Basic lead phosphite
- Names: Other names basic lead phosphonite

Identifiers
- CAS Number: 1344-40-7;
- 3D model (JSmol): Interactive image;
- PubChem CID: 71300865;
- UN number: 2989

Properties
- Chemical formula: H_{3}O_{6}PPb_{3}
- Molar mass: 751.6 g·mol^{−1}
- Appearance: white solid
- Hazards: GHS labelling:
- Pictograms: GHS02: Flammable GHS08: Health hazard
- Signal word: Danger
- Hazard statements: H228, H350, H360, H370, H372
- Precautionary statements: P201, P202, P210, P240, P241, P260, P264, P270, P280, P281, P307+P311, P308+P313, P314, P321, P370+P378, P405, P501

= Basic lead phosphite =

Basic lead phosphite is an inorganic compound with the proposed composition Pb_{3}O(OH)_{2}(HPO_{3}).
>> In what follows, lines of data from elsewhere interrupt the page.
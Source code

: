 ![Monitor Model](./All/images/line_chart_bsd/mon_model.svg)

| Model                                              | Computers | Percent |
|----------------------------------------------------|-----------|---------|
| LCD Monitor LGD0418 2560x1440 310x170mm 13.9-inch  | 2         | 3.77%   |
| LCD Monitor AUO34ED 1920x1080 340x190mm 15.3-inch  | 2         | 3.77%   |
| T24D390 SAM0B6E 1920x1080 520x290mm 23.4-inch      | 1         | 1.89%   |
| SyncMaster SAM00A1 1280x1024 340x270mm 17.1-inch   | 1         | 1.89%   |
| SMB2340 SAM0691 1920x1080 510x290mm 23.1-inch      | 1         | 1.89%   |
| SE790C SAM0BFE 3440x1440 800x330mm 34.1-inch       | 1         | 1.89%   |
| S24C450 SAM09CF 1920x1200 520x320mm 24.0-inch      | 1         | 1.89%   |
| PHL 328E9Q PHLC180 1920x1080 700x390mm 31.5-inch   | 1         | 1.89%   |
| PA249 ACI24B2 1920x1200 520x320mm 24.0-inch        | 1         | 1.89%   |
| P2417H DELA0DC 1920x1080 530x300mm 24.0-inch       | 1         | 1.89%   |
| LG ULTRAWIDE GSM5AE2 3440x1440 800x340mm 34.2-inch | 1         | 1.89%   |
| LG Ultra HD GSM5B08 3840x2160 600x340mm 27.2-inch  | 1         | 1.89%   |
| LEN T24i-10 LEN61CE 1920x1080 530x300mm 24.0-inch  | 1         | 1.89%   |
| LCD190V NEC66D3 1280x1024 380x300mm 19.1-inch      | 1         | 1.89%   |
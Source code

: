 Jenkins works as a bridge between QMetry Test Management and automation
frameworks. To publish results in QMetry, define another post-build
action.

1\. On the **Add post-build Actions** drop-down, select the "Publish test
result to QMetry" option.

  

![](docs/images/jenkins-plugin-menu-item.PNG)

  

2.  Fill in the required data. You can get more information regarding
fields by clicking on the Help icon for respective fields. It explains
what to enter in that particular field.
The compound contains the phosphite anion, which provides the reducing properties associated with the application of this material.

It is widely used as a stabilizer for chlorine-containing polymers, especially polyvinylchloride. Other lead phosphites are known, including normal lead phosphite, PbHPO_{3}, although the basic salt is especially effective.